## DATA SUPPLIED

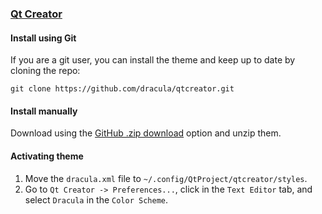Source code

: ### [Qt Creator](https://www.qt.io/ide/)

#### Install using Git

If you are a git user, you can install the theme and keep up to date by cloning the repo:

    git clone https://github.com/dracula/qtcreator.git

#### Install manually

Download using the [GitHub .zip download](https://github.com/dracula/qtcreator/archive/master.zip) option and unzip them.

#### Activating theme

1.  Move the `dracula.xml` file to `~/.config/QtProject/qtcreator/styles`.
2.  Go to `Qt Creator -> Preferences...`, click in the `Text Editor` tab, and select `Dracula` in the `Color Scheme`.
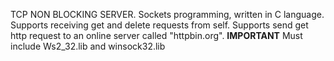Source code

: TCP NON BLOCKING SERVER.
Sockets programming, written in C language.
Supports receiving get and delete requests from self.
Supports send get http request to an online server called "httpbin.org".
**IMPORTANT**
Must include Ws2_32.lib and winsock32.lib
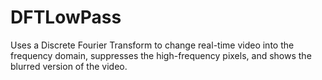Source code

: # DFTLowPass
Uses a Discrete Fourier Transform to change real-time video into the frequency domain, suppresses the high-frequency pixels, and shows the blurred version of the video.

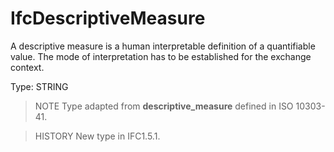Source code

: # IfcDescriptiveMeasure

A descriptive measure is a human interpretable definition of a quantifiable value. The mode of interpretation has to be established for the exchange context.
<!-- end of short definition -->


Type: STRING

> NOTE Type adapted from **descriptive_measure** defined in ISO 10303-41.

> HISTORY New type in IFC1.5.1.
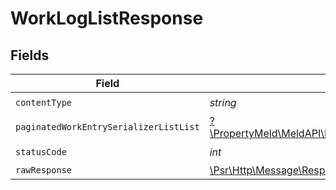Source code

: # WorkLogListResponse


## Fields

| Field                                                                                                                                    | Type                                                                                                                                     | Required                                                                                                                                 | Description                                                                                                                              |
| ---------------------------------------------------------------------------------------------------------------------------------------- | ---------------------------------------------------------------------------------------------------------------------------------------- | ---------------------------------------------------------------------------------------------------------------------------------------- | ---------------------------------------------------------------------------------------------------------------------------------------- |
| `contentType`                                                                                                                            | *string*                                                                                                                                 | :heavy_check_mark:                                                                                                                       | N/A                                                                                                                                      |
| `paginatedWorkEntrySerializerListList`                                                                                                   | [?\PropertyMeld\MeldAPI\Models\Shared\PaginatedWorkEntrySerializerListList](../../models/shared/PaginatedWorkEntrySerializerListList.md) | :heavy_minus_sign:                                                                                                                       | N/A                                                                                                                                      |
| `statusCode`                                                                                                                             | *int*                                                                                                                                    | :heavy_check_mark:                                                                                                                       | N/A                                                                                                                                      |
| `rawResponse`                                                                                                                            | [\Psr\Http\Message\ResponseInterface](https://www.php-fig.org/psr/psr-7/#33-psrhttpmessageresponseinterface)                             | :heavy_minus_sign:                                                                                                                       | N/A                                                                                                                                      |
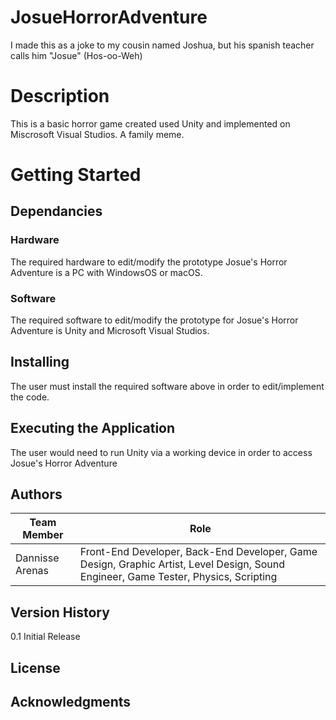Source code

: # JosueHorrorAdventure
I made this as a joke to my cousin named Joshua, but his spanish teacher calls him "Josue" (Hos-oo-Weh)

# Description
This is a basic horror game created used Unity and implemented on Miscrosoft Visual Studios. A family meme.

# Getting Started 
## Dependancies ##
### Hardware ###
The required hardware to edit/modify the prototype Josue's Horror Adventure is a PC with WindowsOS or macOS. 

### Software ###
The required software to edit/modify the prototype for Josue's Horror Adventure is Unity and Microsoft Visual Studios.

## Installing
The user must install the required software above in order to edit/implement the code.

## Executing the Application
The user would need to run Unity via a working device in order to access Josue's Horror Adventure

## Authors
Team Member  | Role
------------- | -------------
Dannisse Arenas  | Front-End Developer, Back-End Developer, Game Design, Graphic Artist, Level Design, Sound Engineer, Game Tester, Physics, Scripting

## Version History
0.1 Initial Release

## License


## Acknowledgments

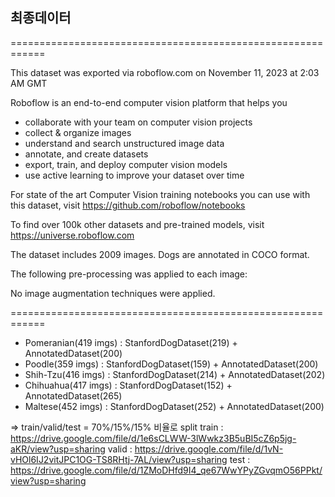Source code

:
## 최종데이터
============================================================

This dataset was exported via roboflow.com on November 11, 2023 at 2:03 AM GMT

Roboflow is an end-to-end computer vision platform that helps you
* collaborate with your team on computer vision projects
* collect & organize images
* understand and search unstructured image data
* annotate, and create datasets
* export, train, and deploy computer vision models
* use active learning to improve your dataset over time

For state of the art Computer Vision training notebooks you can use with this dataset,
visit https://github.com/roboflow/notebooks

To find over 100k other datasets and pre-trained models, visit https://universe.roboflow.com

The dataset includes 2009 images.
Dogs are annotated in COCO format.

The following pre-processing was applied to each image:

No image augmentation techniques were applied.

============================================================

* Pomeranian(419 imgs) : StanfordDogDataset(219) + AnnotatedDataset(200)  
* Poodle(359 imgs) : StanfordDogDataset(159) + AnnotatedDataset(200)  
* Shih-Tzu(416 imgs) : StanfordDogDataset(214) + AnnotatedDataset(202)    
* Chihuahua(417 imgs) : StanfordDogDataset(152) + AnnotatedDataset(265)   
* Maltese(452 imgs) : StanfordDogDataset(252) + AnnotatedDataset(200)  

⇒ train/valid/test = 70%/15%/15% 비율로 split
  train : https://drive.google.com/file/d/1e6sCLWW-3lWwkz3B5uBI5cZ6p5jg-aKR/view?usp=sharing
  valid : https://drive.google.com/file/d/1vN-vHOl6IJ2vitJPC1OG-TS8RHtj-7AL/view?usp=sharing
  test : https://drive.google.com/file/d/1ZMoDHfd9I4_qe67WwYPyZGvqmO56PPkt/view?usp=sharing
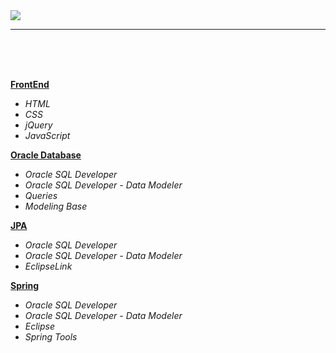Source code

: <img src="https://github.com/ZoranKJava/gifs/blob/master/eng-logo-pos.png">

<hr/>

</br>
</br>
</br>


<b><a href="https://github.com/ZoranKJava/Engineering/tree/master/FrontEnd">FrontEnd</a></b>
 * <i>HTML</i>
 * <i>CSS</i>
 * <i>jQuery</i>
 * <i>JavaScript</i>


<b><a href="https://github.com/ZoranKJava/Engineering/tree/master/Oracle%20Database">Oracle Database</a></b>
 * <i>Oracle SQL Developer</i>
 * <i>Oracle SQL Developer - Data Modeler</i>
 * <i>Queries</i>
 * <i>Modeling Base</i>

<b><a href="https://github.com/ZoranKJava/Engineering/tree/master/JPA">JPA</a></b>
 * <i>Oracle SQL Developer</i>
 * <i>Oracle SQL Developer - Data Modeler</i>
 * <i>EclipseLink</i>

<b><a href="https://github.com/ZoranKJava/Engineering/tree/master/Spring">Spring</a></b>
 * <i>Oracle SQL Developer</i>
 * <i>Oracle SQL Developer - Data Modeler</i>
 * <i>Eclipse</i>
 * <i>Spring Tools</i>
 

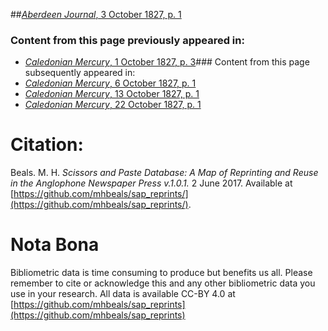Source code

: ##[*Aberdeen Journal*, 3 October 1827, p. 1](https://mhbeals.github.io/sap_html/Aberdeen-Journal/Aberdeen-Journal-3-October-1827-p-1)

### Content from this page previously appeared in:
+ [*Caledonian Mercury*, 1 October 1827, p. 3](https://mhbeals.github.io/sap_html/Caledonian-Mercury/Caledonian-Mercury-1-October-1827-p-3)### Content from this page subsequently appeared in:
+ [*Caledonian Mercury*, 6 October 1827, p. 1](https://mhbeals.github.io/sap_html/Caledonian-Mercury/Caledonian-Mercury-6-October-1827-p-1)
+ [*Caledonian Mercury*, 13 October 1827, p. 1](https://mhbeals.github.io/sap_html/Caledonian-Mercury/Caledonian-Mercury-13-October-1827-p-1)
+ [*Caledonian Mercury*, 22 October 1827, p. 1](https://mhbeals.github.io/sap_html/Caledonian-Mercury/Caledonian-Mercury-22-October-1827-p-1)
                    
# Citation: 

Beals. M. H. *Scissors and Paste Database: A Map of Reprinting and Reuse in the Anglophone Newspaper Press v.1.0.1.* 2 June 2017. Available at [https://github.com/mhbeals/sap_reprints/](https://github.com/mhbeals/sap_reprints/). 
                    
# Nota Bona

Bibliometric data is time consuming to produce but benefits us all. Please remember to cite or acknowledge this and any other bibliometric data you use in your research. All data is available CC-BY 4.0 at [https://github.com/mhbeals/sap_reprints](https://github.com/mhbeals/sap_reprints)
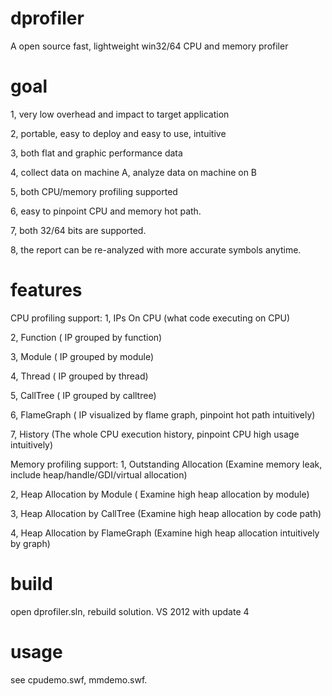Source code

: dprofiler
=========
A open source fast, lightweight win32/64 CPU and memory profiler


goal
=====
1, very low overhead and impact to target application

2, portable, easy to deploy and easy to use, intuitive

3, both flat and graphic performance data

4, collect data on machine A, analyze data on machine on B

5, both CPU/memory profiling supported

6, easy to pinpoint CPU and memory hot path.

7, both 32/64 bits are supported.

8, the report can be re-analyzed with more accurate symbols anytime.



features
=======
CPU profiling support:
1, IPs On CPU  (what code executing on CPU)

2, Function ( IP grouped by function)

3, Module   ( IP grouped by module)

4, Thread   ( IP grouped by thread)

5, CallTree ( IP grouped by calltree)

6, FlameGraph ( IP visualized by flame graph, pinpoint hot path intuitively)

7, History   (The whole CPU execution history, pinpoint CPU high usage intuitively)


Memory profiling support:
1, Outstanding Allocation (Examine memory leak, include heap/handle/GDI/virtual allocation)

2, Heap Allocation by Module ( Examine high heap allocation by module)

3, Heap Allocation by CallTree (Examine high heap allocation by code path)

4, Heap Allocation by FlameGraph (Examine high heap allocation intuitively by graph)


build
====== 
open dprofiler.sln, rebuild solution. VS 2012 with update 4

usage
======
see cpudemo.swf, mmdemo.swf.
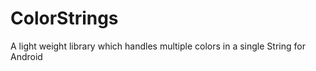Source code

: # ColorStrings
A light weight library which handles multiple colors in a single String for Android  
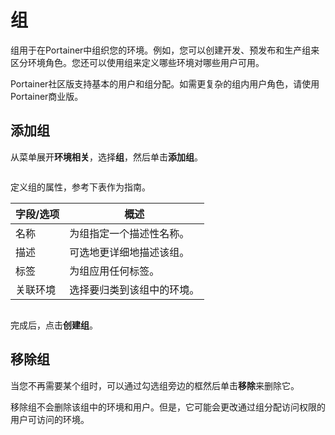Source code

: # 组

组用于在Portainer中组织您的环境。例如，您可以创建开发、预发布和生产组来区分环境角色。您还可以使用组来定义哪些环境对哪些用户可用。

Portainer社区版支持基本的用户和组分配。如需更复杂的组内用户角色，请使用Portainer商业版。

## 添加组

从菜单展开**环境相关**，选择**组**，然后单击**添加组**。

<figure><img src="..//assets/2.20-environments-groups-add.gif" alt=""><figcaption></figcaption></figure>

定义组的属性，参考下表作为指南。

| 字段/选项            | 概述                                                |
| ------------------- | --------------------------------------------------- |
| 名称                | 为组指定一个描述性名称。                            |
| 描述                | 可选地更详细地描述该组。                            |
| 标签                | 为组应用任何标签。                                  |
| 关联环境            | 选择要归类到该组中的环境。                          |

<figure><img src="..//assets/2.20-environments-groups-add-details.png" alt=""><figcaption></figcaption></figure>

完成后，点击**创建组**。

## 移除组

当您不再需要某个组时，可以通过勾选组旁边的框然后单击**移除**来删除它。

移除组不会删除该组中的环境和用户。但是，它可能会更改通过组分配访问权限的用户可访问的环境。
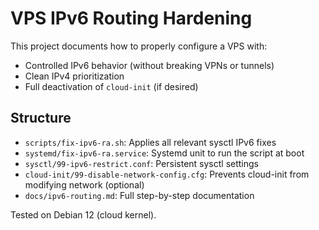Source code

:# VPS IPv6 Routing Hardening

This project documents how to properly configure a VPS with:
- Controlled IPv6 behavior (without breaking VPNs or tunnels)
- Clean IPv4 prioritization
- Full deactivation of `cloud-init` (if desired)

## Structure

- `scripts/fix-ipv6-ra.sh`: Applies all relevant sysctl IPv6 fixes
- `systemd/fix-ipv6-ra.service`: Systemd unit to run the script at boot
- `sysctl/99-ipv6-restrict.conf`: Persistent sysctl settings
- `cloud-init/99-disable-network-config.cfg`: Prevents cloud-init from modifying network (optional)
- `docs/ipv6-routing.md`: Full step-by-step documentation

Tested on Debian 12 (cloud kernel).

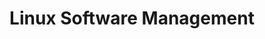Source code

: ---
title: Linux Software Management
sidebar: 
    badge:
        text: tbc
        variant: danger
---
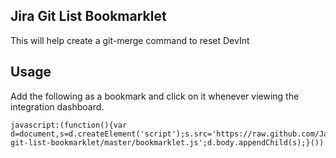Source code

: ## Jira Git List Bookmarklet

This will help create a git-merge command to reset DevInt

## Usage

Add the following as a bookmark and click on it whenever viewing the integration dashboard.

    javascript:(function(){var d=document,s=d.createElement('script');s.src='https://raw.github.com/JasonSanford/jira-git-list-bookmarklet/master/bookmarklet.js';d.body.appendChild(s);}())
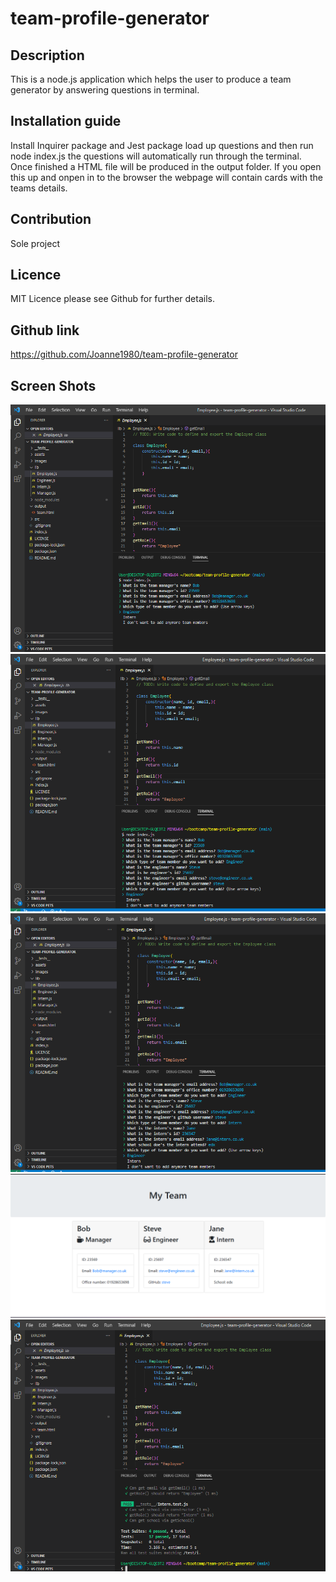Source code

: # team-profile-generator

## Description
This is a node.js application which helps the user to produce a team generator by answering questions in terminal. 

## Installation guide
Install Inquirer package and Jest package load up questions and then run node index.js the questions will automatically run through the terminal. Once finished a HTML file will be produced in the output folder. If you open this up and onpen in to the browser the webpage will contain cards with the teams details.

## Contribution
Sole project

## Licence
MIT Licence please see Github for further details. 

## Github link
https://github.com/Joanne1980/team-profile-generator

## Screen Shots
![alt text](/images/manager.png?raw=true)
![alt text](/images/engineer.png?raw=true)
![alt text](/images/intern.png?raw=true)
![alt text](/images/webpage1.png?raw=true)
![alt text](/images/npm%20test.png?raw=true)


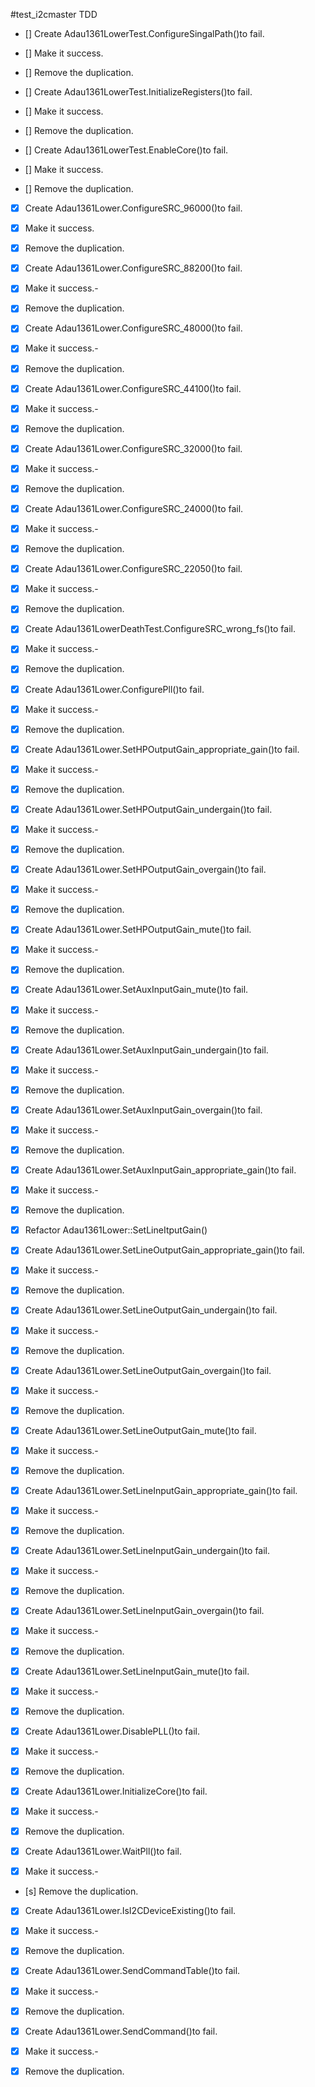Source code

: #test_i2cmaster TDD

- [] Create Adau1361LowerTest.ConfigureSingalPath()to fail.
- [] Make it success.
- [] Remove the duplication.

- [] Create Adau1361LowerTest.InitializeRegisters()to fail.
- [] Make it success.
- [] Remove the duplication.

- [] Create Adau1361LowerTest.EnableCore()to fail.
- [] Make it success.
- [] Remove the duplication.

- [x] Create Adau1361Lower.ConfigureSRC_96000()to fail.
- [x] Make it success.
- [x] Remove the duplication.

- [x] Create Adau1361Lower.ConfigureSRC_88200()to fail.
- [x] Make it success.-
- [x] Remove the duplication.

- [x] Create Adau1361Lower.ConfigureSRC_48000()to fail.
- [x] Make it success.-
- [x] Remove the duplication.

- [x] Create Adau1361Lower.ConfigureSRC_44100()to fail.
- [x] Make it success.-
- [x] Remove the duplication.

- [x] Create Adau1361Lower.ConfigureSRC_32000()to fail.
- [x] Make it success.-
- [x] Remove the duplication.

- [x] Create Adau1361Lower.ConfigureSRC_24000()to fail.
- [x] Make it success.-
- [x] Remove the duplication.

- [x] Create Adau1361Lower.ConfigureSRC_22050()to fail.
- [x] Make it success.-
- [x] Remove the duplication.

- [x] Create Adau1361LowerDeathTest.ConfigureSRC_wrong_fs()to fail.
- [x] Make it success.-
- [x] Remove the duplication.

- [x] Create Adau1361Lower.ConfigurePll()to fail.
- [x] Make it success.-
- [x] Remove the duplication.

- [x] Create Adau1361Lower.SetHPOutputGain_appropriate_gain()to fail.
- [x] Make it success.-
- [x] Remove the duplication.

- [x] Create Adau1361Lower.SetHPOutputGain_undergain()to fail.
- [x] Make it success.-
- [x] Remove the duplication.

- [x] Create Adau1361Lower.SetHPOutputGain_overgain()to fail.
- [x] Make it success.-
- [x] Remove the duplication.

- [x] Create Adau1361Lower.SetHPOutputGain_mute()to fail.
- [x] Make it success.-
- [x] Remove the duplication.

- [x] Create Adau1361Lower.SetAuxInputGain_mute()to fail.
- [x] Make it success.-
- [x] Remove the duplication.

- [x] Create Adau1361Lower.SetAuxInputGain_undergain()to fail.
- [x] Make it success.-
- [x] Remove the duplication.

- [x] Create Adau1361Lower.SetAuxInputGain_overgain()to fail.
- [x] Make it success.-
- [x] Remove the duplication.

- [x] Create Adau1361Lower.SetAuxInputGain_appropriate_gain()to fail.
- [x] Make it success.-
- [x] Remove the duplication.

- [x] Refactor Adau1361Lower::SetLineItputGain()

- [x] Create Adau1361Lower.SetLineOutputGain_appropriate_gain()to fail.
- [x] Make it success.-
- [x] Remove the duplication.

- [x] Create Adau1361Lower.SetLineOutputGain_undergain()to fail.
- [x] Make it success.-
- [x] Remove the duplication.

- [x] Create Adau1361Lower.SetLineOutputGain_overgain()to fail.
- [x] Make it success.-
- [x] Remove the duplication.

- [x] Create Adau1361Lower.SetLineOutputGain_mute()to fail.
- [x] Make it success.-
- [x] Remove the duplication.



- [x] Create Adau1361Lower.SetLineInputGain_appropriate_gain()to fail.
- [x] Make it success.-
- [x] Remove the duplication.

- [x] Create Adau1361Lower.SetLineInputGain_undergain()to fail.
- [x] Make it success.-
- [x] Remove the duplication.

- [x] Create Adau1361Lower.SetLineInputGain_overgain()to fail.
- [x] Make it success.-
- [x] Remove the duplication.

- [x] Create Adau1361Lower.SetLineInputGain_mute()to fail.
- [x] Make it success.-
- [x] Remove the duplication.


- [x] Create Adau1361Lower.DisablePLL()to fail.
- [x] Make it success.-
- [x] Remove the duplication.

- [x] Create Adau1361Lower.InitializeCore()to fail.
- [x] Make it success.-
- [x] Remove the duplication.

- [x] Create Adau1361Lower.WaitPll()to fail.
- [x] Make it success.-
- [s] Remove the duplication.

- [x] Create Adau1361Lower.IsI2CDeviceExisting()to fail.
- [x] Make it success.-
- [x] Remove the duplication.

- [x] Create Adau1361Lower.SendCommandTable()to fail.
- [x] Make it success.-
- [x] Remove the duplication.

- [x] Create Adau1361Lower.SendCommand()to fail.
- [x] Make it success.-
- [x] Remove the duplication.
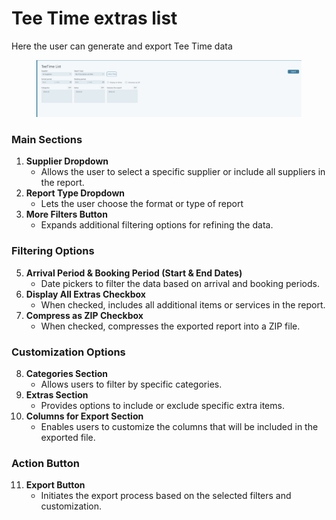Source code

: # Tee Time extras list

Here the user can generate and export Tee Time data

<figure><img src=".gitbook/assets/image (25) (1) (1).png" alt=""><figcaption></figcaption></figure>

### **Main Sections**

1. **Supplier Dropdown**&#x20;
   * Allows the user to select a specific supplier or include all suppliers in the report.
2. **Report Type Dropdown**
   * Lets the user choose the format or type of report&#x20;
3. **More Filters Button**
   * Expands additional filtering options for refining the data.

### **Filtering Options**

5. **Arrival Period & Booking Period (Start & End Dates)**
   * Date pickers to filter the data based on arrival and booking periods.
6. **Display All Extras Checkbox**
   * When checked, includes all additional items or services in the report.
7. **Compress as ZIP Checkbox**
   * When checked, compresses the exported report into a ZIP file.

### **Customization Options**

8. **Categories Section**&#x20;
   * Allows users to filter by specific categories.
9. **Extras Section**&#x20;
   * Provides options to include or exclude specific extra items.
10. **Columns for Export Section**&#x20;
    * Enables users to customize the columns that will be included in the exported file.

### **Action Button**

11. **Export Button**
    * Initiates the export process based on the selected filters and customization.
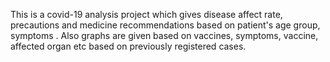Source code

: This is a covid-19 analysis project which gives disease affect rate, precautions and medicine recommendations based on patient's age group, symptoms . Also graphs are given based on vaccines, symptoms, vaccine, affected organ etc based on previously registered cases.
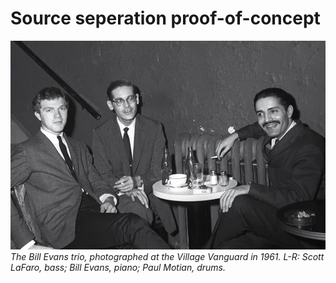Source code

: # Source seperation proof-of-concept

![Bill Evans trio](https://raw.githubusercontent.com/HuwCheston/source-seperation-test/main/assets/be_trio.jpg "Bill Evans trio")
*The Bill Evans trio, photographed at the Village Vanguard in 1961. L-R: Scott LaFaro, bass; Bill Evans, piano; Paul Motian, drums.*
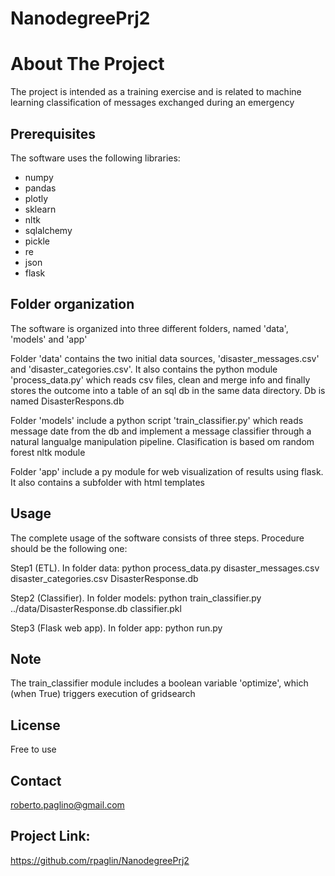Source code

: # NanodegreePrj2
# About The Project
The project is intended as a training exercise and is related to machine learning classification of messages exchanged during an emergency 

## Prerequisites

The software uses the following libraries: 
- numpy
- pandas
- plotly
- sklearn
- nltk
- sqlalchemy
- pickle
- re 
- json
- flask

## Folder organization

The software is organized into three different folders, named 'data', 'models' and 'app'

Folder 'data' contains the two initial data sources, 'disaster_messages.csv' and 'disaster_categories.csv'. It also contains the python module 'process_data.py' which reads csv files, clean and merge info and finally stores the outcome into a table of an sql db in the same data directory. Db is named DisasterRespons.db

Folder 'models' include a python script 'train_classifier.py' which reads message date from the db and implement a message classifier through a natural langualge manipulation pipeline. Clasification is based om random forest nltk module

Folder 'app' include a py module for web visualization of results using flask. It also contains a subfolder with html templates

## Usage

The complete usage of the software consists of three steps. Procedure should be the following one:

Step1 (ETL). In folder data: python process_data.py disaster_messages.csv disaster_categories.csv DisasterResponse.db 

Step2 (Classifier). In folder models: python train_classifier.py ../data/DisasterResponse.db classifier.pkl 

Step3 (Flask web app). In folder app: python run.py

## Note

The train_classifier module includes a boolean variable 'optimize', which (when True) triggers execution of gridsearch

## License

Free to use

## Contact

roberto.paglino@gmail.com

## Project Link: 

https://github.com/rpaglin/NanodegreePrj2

## TASK TO COMPLETE
Scan the listing above. Collect all lines with the word "details".

## FINAL ANSWER
<figure><img src="..//assets/2.20-environments-groups-add-details.png" alt=""><figcaption></figcaption></figure>
Install Inquirer package and Jest package load up questions and then run node index.js the questions will automatically run through the terminal. Once finished a HTML file will be produced in the output folder. If you open this up and onpen in to the browser the webpage will contain cards with the teams details.
MIT Licence please see Github for further details. 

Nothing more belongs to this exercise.